**Task details**
Tell how many lines in the data below include the word "cosmic". The answer is the number only.

Dataset excerpts:
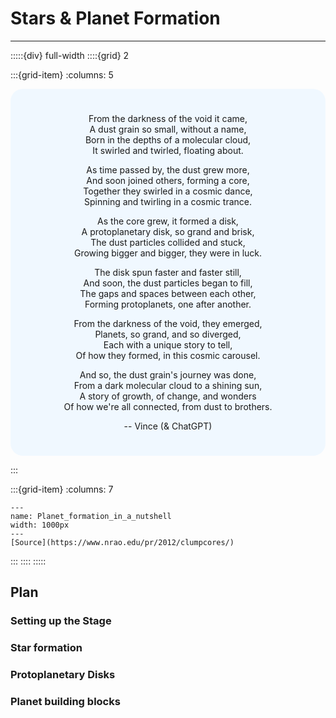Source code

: # Stars & Planet Formation

***

:::::{div} full-width
::::{grid} 2

:::{grid-item}
:columns: 5

<div style="background-color:aliceblue;padding:25px;border-radius:20px;text-align:center;">
 
From the darkness of the void it came,<br>
A dust grain so small, without a name,<br>
Born in the depths of a molecular cloud,<br>
It swirled and twirled, floating about.

As time passed by, the dust grew more,<br>
And soon joined others, forming a core,<br>
Together they swirled in a cosmic dance,<br>
Spinning and twirling in a cosmic trance.

As the core grew, it formed a disk,<br>
A protoplanetary disk, so grand and brisk,<br>
The dust particles collided and stuck,<br>
Growing bigger and bigger, they were in luck.

The disk spun faster and faster still,<br>
And soon, the dust particles began to fill,<br>
The gaps and spaces between each other,<br>
Forming protoplanets, one after another.

From the darkness of the void, they emerged,<br>
Planets, so grand, and so diverged,<br>
Each with a unique story to tell,<br>
Of how they formed, in this cosmic carousel.

And so, the dust grain's journey was done,<br>
From a dark molecular cloud to a shining sun,<br>
A story of growth, of change, and wonders<br>
Of how we're all connected, from dust to brothers.

-- Vince (& ChatGPT)
    
</div>
    
:::

:::{grid-item}
:columns: 7


```{figure} Docs/Clump-core_med.jpg
---
name: Planet_formation_in_a_nutshell
width: 1000px
---
[Source](https://www.nrao.edu/pr/2012/clumpcores/)
```

:::
::::
:::::


## Plan

### Setting up the Stage



### Star formation



### Protoplanetary Disks



### Planet building blocks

**Answer space**
3